The Senate president said the deal reached after days of negotiations puts some state spending "basically on probation," while a new task force works to create a new tax reform plan that could include restoring the full sales tax on food.

Adams said increasing the state sales tax on food from 1.75 percent to 4.7 percent would raise some $227 million in new revenues to bolster the lagging growth in sales taxes compared to income tax revenues.

He said the increase should be combined with a grocery tax credit to help offset the impact on low-income Utahns, but would mean tourists as well as better-off Utahns would pay higher taxes when they shop for food.
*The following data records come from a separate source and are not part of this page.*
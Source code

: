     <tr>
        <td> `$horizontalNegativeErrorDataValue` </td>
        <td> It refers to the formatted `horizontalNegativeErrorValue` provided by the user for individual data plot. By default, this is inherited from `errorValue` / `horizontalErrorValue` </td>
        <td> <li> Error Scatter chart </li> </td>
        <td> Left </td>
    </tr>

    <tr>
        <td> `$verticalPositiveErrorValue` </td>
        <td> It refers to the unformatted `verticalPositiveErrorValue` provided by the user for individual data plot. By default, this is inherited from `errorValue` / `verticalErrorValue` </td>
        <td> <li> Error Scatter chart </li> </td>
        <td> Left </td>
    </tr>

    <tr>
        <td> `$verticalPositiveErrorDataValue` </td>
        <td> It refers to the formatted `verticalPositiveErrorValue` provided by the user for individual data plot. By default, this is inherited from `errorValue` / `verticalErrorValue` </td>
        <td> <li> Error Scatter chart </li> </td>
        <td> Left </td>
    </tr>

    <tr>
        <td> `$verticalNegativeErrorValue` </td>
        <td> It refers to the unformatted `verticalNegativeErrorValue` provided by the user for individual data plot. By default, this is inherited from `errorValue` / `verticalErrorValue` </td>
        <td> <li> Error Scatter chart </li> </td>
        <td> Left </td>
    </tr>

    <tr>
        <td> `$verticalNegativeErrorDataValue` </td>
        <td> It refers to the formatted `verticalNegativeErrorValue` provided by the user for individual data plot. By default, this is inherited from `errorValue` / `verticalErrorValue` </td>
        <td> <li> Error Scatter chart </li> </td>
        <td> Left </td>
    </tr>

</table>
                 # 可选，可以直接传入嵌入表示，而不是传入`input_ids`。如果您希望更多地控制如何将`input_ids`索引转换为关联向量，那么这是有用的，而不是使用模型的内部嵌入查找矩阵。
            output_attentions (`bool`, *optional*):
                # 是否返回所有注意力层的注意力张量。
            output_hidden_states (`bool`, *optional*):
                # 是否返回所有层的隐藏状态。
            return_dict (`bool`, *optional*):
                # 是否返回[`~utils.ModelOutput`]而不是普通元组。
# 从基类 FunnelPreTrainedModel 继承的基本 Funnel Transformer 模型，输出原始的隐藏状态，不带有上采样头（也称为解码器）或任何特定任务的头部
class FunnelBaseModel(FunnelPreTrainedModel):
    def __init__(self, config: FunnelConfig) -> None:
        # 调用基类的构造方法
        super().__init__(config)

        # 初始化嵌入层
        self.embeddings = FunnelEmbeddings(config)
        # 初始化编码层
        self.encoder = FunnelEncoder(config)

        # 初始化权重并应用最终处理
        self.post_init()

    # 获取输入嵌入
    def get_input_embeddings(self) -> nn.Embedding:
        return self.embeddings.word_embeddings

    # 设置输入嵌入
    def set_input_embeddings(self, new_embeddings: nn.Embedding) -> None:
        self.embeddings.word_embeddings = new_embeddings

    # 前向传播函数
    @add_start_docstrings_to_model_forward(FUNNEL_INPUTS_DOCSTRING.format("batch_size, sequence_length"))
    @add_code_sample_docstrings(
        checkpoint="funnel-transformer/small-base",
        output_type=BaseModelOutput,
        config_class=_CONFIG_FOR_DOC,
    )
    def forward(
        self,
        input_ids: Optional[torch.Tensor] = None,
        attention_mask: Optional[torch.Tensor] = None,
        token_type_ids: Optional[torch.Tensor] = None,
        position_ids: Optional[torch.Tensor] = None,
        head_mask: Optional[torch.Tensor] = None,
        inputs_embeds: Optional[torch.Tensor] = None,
"That should be something that's on the table," Senate Majority Whip Dan Hemmert, R-Orem, said. The money that would be brought in would equal what was expected from the stalled House tax reform bill extending sales taxes to services.

"It all depends on what you dislike more," Hemmert said.

But both Adams and Hemmert said while taxing food at the full sales tax rate was a short-term fix, the new task force will have to consider long-term solutions like expanding the sales tax base.

House Majority Whip Mike Schultz, R-Hooper, received permission Tuesday morning to open a bill file "to create a task force to study and come up with recommendations to fix our budget and tax structure problem."

House and Senate Republicans each held closed-door meetings midday and in the afternoon to talk about resolving the budget situation. Afterward, Schultz said "all options are on the table," including looking at putting the sales tax back on food.

"To ask if House leadership is supportive of that, we really haven’t even had those types of discussions at this point," the House majority whip said." But I think that’s one of the things that will probably be looked at in the task force."

Schultz spent much of the morning shuttling between the House and Senate with a handful of spreadsheets. The House and Senate have been divided over a plan from Wilson to withhold $400 million from the budget.

The House speaker announced the plan to the House Republican caucus on Friday, the day after he, along with Gov. Gary Herbert and the senate president, pulled the plug on the House tax reform bill, HB441.

The bill would have expanded the state sales tax base to include services, as well as lowered sales and income tax rates to address the growing imbalance between revenue growth in sales and income taxes.

The House plan to hold money back despite an earlier agreement with Senate GOP leadership on a $19 billion budget has sparked discussions about alternatives to taxing services.

Monday night, the Senate substituted a resolution so it would amend the Utah Constitution to allow income taxes to be used for social service needs in addition to education.

The Senate apparently considered also passing a bill restoring the sales tax on food, an issue that has long divided the House and Senate. The tax rate for food purchases was lowered as part of former Gov. Jon Huntsman Jr.'s tax reform efforts.

House Budget Chairman Brad Last, R-Hurricane, said adding back the full sales tax on food would still face a challenge in the House.

"Maybe the House members would go along with it if it were part of an entire strategy," Last said. "To just plunk that down on the House and expect us to support that, I don't know that that's going to fly."

The sponsor of this year's tax reform effort, Rep. Tim Quinn, has long advocated taking sales tax off food. Last year, his bill removing the state food tax while raising the overall rate to 4.92 percent passed the House but failed in a Senate committee.

Quinn, R-Heber City, said then that, "when it involves food, to me it's not an economic issue. It’s a moral issue." He said Tuesday he would oppose any attempt to raise the tax on food.

"If the goal was just to bring in more sales tax revenue, we would just raise the rate," Quinn said. "The goal is to bring more people into the sales tax base and lower the rate. This doesn't bring anybody else into the base and it raises the rate."